Materials and methods

Study subjects

The study is based on the prospective Southwest Finland Birth Cohort (SFBC), which consists of all 14,946 children born in the hospital district of Southwest Finland during the years 2008–2010. Subjects born from singleton pregnancies after 366/7 weeks of pregnancy were included in the present study. If a woman had more than one pregnancy and delivery during the study period, only the first child was included in this study to ensure the independence of the study subjects. Subjects with incomplete identifier data were excluded from the study. Altogether 11,255 children were included in the present study (Fig. 1).

Fig. 1
figure 1

Flowchart summarizing the subjects included in the study from the Southwest Finland Birth Cohort. The number of subjects excluded at the first stage is less than the sum of the individual numbers because an individual subject may have belonged to several exclusion categories

Data regarding neonatal antibiotic exposure and diagnoses of neonatal bacterial infections during the first 14 days of life were extracted from the hospital records [10]. As per the hospital policy, initial antibiotic therapy in the neonate consisted of a combination of intravenous benzylpenicillin and gentamicin. The children were grouped according to neonatal antibiotic exposure as follows: 1) no neonatal antibiotic exposure, 2) empirical antibiotic therapy, which was discontinued after infection had been ruled out, or 3) antibiotic therapy for confirmed or clinically diagnosed infection. Data on antibiotic purchases during the first six months of life was extracted from the Drug Prescription Register maintained by the Social Insurance Institution of Finland.

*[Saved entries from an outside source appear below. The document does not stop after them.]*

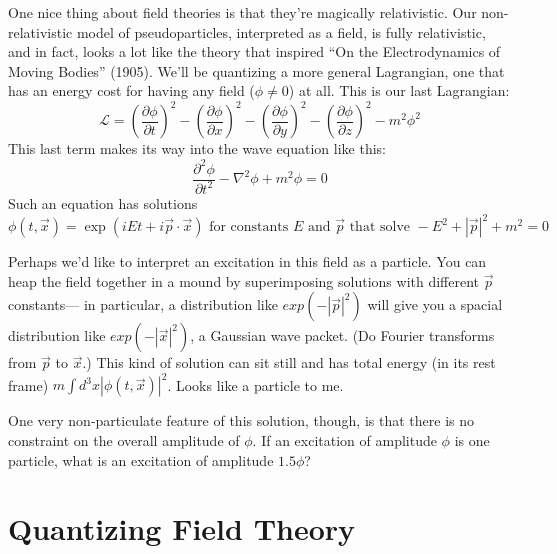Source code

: \documentclass[12pt]{article}
\begin{document}
One nice thing about field theories is that they're magically
relativistic.  Our non-relativistic model of pseudoparticles,
interpreted as a field, is fully relativistic, and in fact, looks a
lot like the theory that inspired ``On the Electrodynamics of Moving
Bodies'' (1905).  We'll be quantizing a more general Lagrangian, one
that has an energy cost for having any field ($\phi \ne 0$) at all.
This is our last Lagrangian:
\begin{equation}
  \mathcal{L} = \left( \frac{\partial \phi}{\partial t} \right)^2 -
  \left( \frac{\partial \phi}{\partial x} \right)^2 - \left(
  \frac{\partial \phi}{\partial y} \right)^2 - \left( \frac{\partial
  \phi}{\partial z} \right)^2 - m^2 \phi^2
\end{equation}
This last term makes its way into the wave equation like this:
\begin{equation}
  \frac{\partial^2 \phi}{\partial t^2} - \nabla^2 \phi + m^2 \phi = 0
\end{equation}
Such an equation has solutions
\begin{equation}
  \phi(t, \vec{x}) = \exp(iEt + i\vec{p}\cdot\vec{x}) \mbox{ for
  constants $E$ and $\vec{p}$ that solve } -E^2 + |\vec{p}|^2 + m^2 = 0
\end{equation}

Perhaps we'd like to interpret an excitation in this field as a
particle.  You can heap the field together in a mound by superimposing
solutions with different $\vec{p}$ constants--- in particular, a
distribution like $exp(-|\vec{p}|^2)$ will give you a spacial
distribution like $exp(-|\vec{x}|^2)$, a Gaussian wave packet.  (Do
Fourier transforms from $\vec{p}$ to $\vec{x}$.)  This kind of
solution can sit still and has total energy (in its rest frame)
$m \int d^3x |\phi(t, \vec{x})|^2$.  Looks like a particle to me.

One very non-particulate feature of this solution, though, is that
there is no constraint on the overall amplitude of $\phi$.  If an
excitation of amplitude $\phi$ is one particle, what is an excitation
of amplitude $1.5 \phi$?

\section{Quantizing Field Theory}
\end{document}
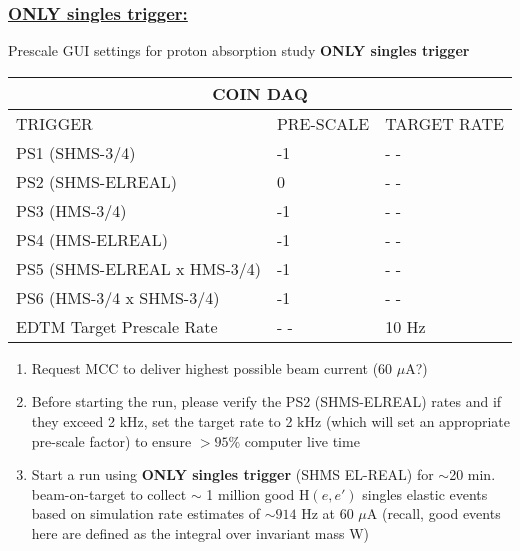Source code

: \documentclass{article}
\begin{document}
\subsubsection*{\underline{ONLY singles trigger:}}
  \begin{center}
    Prescale GUI settings for proton absorption study \textbf{ONLY singles trigger}
    \begin{tabular}{ |p{6cm}| |p{3cm}| |p{3cm}| }
    \hline
    \multicolumn{3}{|c|}{COIN DAQ} \\
    \hline
    TRIGGER & PRE-SCALE & TARGET RATE\\
    \hline
    PS1 (SHMS-3/4)    & -1  & - - \\
    PS2 (SHMS-ELREAL) &  0  & - - \\
    PS3 (HMS-3/4)     & -1  & - -\\
    PS4 (HMS-ELREAL)  & -1  & - - \\
    PS5 (SHMS-ELREAL x HMS-3/4)  & -1 & - -  \\
    PS6 (HMS-3/4 x SHMS-3/4)     & -1 & - -  \\
    \hline
    EDTM Target Prescale Rate & - - & 10 Hz \\
    \hline
    \end{tabular}
    \end{center}
\begin{enumerate}
    \item Request MCC to deliver highest possible beam current (60 $\mu$A?)
    \item Before starting the run, please verify the PS2 (SHMS-ELREAL) rates and if they exceed 2 kHz, set the target rate to 2 kHz (which will set an appropriate pre-scale factor) to ensure $>95\%$ computer live time
    \item Start a run using \textbf{ONLY singles trigger} (SHMS EL-REAL) for $\sim$20 min. beam-on-target to collect $\sim$ 1 million good H$(e,e')$ singles elastic events based on simulation rate estimates of $\sim914$ Hz at 60 $\mu$A (recall, good events here are defined as the integral over invariant mass W)
\end{enumerate}
\end{document}
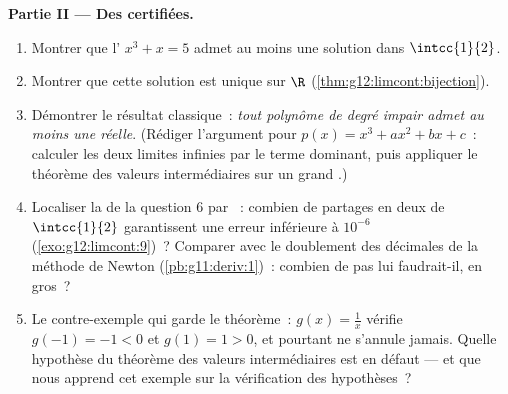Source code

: \begin{problem}
\medskip
\noindent\textbf{Partie II --- Des  certifiées.}
\begin{enumerate}[resume]
  \item Montrer que l' $x^3 + x = 5$ admet au moins une
        solution dans $\intcc{1}{2}$.
  \item Montrer que cette solution est unique sur $\R$
        (\cref{thm:g12:limcont:bijection}).
  \item Démontrer le résultat classique~: \emph{tout polynôme de
        degré impair admet au moins une  réelle}. (Rédiger
        l'argument pour $p(x) = x^3 + a x^2 + b x + c$~: calculer
        les deux limites infinies par le terme dominant, puis
        appliquer le théorème des valeurs intermédiaires sur un
        grand .)
  \item Localiser la  de la question 6 par ~:
        combien de partages en deux de $\intcc{1}{2}$ garantissent
        une erreur inférieure à $10^{-6}$
        (\cref{exo:g12:limcont:9})~? Comparer avec le doublement des
        décimales de la méthode de Newton
        (\cref{pb:g11:deriv:1})~: combien de pas lui faudrait-il, en
        gros~?
  \item Le contre-exemple qui garde le théorème~: $g(x) = \frac1x$
        vérifie $g(-1) = -1 < 0$ et $g(1) = 1 > 0$, et pourtant ne
        s'annule jamais. Quelle hypothèse du théorème des valeurs
        intermédiaires est en défaut --- et que nous apprend cet
        exemple sur la vérification des hypothèses~?
\end{enumerate}


\end{problem}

Data regarding previous deliveries, maternal prepregnancy body mass index (BMI), smoking during pregnancy, duration of pregnancy, mode of delivery, child’s sex, birth weight, intrapartum antibiotic treatment and laboratory investigations during the first 7 days of life were extracted from the hospital records and national registers. The diagnoses of atopic dermatitis (ICD-10 code L20.0) and asthma (ICD-10 codes J45 and J46) were obtained from the National Care Register for Health Care maintained by the Finnish Institute for Health and Welfare, which covers all visits at public hospitals in Finland. The median (Interquartile range (IQR)) follow-up time for the children in the cohort was 8.1 years (7.7, 9.3) for atopic dermatitis, 8.2 years (7.7, 9.3) for asthma and 8.9 years (8.8, 10.6) for inhaled corticosteroid medication. According to the national guideline [12] for the diagnosis and treatment of asthma at the time of the study, the diagnosis of asthma in children younger than three years was based on asthma-like symptoms that occur more than twice a week that can be relieved with inhaled bronchodilator medication. Alternatively, asthma may be diagnosed in a child with risk factors for asthma, recurrent symptoms and doctor-diagnosed wheezing at least three times during a period of one year. In children older than three years asthma is preferably diagnosed based on measurements of respiratory function.

Data on inhaled corticosteroid use was recorded to objectively reflect doctor-diagnosed childhood wheezing and asthma-like symptoms. Purchases of inhaled corticosteroids were extracted from the Drug Prescription Register maintained by the Social Insurance Institution of Finland.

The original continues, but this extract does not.